BEGIN
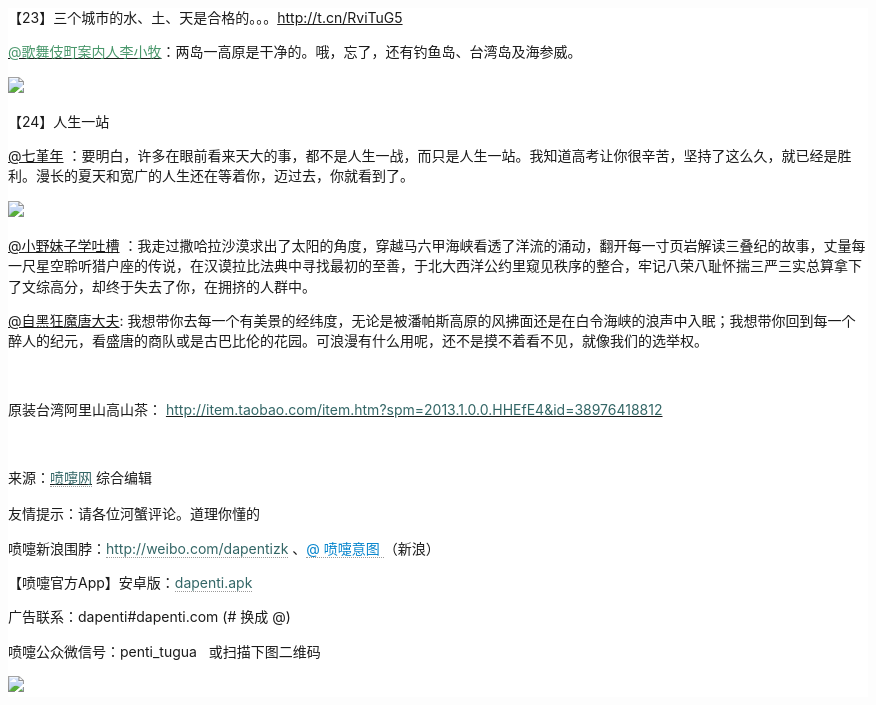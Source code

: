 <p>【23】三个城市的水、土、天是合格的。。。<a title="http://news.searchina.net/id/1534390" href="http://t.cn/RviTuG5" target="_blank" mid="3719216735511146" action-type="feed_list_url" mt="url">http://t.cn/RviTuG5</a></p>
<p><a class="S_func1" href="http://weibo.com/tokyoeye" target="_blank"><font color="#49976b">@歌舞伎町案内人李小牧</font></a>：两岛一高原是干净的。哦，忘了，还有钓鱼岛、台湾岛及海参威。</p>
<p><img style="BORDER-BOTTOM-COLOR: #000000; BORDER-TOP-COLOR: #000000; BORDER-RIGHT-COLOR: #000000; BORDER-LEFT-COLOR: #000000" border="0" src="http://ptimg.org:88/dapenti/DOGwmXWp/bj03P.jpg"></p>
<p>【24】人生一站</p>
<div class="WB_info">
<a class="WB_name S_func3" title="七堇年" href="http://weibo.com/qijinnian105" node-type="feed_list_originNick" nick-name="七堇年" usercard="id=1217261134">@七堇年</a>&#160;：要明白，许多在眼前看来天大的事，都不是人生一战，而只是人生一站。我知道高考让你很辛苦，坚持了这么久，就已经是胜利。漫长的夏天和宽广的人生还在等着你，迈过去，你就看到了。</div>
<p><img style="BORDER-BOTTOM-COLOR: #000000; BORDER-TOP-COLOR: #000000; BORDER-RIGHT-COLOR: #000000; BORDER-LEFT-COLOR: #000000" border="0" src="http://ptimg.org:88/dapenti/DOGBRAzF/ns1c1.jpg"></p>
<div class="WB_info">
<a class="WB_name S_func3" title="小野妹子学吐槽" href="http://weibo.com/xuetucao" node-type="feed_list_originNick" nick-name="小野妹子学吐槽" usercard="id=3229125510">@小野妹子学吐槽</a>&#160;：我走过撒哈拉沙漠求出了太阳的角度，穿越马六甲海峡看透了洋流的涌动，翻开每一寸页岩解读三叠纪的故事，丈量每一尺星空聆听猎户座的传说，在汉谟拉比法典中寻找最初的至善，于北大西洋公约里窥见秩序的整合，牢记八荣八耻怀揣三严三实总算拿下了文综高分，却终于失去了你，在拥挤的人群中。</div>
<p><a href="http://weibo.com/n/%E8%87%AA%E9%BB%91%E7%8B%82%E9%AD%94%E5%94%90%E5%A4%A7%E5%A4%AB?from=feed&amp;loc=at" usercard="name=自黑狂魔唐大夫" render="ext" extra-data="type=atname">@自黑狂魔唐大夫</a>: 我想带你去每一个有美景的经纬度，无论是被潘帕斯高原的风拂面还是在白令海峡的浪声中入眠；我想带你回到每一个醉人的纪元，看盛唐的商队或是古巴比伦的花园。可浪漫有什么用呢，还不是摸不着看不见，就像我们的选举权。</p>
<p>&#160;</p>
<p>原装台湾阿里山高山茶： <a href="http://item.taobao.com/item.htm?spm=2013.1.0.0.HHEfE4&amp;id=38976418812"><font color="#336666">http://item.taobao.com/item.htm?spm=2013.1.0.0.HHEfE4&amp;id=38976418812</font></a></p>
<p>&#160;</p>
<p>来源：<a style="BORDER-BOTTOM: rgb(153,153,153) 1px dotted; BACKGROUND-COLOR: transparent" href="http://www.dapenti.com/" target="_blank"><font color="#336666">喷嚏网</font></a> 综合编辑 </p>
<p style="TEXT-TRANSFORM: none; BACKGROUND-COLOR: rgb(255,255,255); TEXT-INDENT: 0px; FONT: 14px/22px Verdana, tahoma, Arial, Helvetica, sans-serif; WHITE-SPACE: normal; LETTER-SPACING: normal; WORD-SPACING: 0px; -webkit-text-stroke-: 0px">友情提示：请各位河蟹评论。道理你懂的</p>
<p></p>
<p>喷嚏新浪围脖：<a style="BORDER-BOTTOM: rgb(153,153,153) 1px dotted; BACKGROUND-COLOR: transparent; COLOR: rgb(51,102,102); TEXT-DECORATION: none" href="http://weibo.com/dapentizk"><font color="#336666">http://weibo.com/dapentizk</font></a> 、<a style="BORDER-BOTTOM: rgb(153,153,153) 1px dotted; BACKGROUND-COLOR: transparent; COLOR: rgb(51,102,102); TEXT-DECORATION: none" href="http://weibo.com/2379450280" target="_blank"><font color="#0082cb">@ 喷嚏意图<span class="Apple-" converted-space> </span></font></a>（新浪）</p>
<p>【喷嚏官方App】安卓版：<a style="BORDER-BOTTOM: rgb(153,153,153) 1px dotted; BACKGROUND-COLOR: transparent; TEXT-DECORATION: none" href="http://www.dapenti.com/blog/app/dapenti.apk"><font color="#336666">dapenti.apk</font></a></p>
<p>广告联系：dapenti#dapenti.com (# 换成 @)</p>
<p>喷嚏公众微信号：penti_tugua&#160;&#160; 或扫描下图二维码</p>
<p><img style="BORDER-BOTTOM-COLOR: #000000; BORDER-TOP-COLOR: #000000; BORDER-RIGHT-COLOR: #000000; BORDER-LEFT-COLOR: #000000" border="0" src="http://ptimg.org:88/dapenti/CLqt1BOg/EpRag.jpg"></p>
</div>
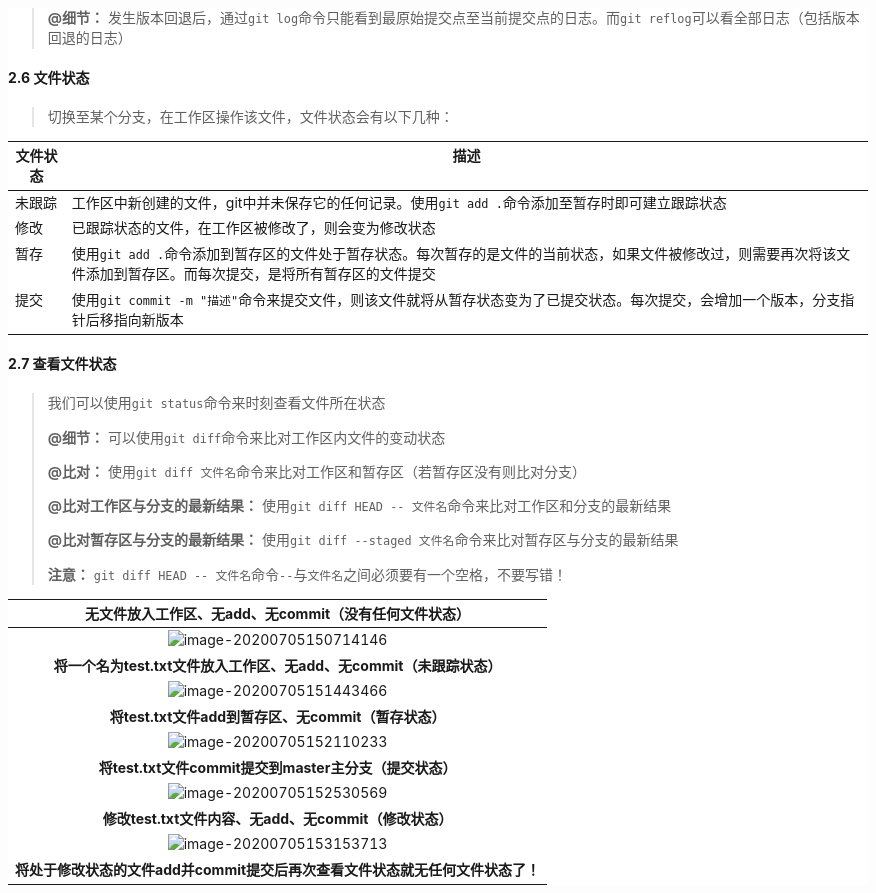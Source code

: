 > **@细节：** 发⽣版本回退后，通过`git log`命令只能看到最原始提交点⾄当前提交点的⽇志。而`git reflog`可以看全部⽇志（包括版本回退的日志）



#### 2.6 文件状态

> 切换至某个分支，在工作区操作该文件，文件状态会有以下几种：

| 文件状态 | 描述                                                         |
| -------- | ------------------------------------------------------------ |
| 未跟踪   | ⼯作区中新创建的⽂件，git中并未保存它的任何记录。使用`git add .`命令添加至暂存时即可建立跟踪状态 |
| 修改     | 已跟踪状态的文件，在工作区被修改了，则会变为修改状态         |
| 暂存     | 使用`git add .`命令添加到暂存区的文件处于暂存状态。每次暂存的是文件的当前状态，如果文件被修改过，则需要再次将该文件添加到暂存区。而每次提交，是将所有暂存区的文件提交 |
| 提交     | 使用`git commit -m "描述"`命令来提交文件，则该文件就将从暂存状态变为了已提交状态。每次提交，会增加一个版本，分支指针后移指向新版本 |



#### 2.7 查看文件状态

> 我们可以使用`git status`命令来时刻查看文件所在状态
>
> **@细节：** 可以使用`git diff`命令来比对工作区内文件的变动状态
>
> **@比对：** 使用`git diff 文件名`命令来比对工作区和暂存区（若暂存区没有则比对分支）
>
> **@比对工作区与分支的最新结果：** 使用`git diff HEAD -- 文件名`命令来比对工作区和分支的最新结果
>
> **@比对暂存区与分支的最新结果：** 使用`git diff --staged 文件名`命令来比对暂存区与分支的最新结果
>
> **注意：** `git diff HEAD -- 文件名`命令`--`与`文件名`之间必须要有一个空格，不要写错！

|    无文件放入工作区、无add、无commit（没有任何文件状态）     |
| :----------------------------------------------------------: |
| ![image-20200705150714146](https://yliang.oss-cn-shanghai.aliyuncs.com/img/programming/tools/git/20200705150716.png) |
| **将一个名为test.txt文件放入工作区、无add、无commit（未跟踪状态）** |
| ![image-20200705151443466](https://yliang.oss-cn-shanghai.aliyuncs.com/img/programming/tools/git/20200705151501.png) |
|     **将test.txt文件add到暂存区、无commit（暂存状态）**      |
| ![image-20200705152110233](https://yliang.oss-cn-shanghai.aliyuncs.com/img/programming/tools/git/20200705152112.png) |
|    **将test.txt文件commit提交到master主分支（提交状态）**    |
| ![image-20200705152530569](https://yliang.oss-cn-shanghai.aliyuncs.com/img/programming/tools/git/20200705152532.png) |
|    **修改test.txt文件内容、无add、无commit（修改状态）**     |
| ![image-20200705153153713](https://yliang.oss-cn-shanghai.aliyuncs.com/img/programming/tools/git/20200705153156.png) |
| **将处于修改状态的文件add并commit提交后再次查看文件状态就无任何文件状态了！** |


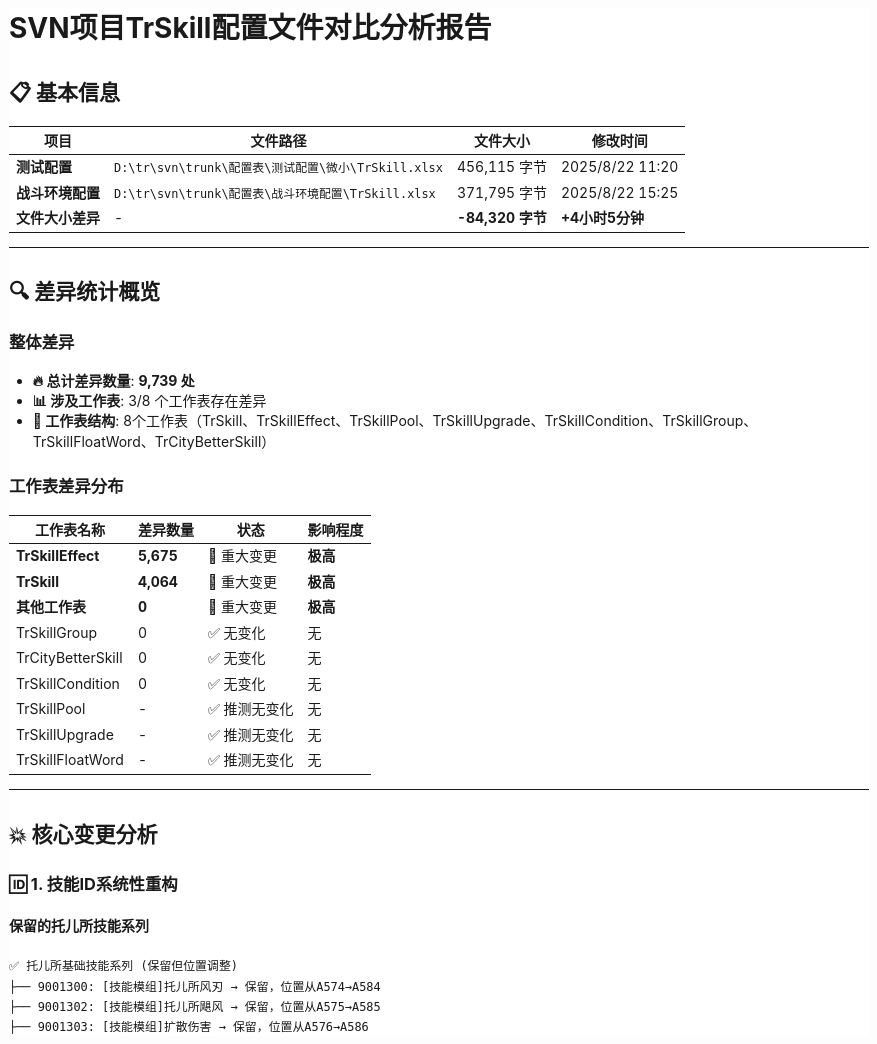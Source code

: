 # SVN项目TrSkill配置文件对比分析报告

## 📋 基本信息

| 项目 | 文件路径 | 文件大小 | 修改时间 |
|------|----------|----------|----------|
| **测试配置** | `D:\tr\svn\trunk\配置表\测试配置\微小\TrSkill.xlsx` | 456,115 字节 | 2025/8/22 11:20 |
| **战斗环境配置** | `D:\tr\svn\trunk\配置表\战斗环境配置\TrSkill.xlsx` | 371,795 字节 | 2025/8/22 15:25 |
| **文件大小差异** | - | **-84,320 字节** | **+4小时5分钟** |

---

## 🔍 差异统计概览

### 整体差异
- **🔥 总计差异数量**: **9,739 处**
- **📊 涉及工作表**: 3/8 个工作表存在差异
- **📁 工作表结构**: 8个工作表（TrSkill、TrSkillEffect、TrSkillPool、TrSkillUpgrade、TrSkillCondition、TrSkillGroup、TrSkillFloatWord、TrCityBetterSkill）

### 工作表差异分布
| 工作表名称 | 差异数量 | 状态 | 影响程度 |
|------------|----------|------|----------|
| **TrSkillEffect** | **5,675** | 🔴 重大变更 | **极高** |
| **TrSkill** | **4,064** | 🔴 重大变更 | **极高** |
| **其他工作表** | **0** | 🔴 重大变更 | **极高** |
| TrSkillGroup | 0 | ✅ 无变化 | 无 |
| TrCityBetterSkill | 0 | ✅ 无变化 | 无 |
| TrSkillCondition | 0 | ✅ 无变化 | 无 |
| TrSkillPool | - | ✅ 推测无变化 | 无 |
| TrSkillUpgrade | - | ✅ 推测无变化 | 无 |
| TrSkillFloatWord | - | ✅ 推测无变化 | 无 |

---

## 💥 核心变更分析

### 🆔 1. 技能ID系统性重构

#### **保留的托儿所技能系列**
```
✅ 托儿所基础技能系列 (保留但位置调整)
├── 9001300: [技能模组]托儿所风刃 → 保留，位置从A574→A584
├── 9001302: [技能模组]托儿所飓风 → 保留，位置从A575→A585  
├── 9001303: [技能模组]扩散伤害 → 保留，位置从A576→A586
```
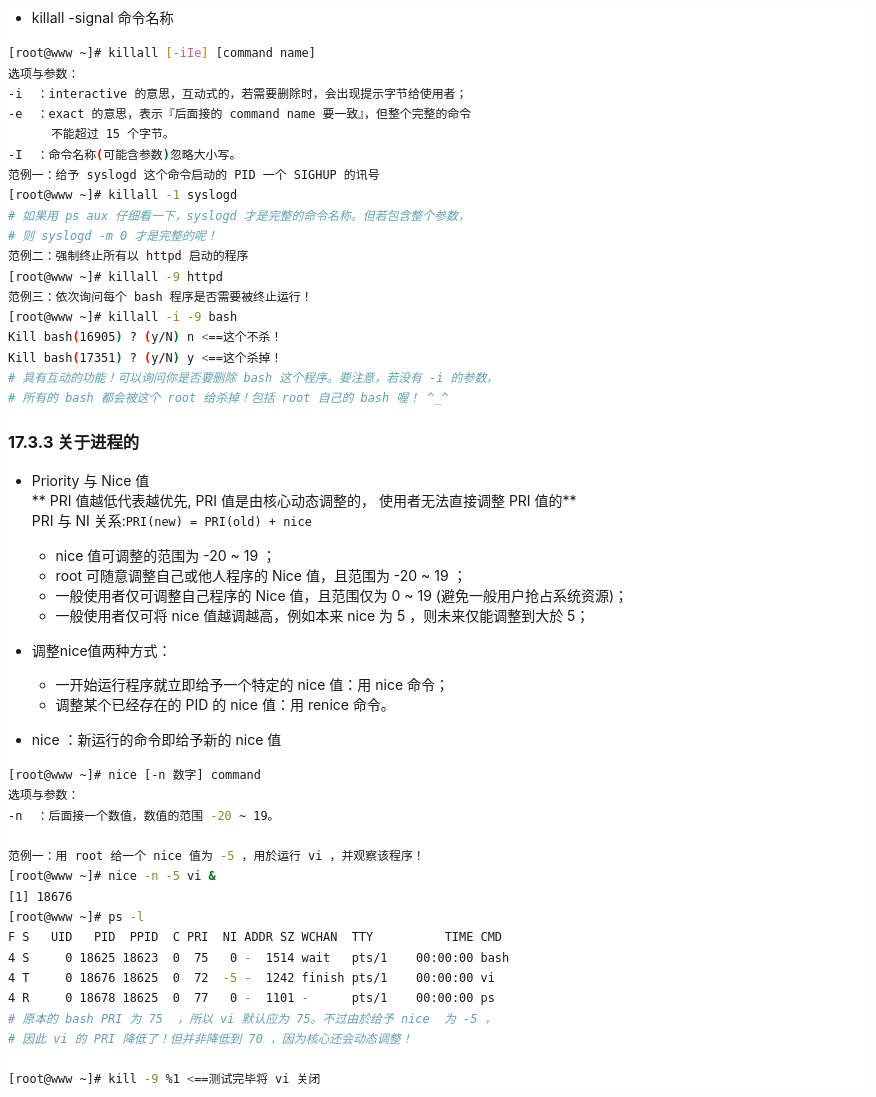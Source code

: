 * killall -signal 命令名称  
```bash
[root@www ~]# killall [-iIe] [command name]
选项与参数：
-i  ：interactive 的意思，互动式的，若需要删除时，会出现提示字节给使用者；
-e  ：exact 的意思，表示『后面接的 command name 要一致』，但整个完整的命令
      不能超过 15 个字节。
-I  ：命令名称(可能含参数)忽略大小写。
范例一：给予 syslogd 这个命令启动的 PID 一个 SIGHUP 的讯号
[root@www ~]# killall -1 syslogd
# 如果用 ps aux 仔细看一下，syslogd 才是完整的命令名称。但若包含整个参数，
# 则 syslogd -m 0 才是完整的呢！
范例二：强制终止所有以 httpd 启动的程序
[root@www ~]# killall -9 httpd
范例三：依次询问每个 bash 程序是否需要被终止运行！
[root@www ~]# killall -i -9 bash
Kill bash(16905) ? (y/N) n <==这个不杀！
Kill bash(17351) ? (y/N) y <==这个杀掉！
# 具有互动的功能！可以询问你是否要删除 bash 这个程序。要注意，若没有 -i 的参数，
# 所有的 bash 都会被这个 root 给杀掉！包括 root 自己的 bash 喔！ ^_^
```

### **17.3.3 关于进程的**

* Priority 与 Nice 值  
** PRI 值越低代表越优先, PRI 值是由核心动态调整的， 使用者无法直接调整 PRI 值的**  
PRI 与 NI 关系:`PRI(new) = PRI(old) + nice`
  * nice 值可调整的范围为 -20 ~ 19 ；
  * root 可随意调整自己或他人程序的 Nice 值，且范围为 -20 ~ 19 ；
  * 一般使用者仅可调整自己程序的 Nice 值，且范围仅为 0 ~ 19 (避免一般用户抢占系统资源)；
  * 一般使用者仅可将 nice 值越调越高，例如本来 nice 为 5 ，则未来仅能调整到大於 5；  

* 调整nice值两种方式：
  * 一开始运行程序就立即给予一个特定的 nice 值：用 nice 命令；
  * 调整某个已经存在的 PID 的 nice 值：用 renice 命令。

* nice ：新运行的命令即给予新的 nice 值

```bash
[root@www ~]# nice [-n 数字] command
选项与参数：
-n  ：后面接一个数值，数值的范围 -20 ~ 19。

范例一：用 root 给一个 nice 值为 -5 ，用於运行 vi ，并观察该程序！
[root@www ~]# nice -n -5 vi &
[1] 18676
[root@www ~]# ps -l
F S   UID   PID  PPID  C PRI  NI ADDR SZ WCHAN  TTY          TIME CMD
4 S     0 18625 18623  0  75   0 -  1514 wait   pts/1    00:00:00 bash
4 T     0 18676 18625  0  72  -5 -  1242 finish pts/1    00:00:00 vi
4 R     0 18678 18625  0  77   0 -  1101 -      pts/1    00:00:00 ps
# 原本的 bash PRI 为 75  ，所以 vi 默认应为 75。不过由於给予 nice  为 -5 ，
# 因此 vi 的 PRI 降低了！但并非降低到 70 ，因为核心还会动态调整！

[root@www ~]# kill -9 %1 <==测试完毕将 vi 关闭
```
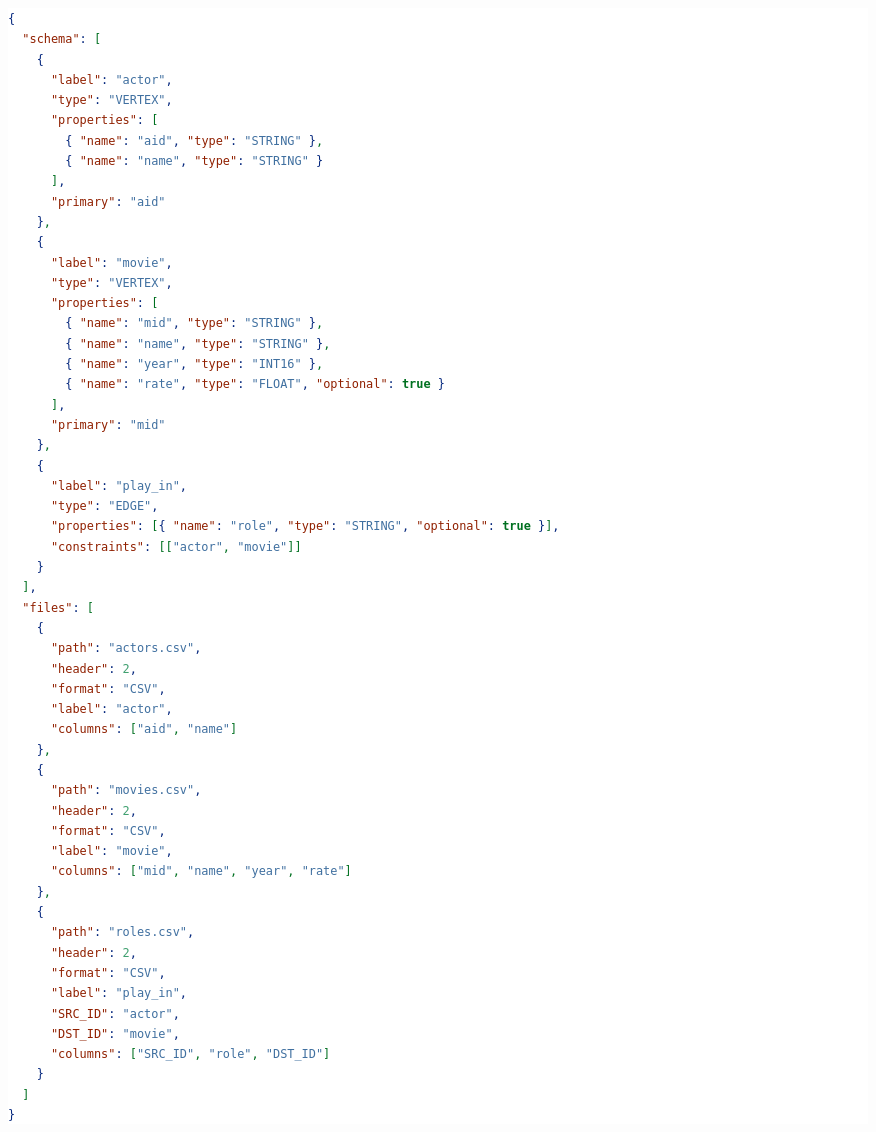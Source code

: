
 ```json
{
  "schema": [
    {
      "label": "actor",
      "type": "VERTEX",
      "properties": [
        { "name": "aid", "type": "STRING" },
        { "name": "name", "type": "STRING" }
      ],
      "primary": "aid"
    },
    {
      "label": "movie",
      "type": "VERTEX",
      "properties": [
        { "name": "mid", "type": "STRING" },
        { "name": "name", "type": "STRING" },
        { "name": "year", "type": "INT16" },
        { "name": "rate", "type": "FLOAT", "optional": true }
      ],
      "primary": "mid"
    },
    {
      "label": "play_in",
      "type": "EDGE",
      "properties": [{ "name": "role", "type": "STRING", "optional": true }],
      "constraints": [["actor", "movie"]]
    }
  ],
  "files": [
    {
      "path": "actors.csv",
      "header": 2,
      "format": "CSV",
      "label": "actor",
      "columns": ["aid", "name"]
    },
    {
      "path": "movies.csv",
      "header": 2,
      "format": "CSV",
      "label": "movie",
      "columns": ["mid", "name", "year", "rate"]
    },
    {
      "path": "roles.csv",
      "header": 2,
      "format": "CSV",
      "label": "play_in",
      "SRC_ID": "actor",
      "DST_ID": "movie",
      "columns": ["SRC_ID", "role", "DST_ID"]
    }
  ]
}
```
END
PROBLEM STATEMENT: The answer must be a single number: the count of lines in the listing that hold the word "ptimg".

RESULT: 3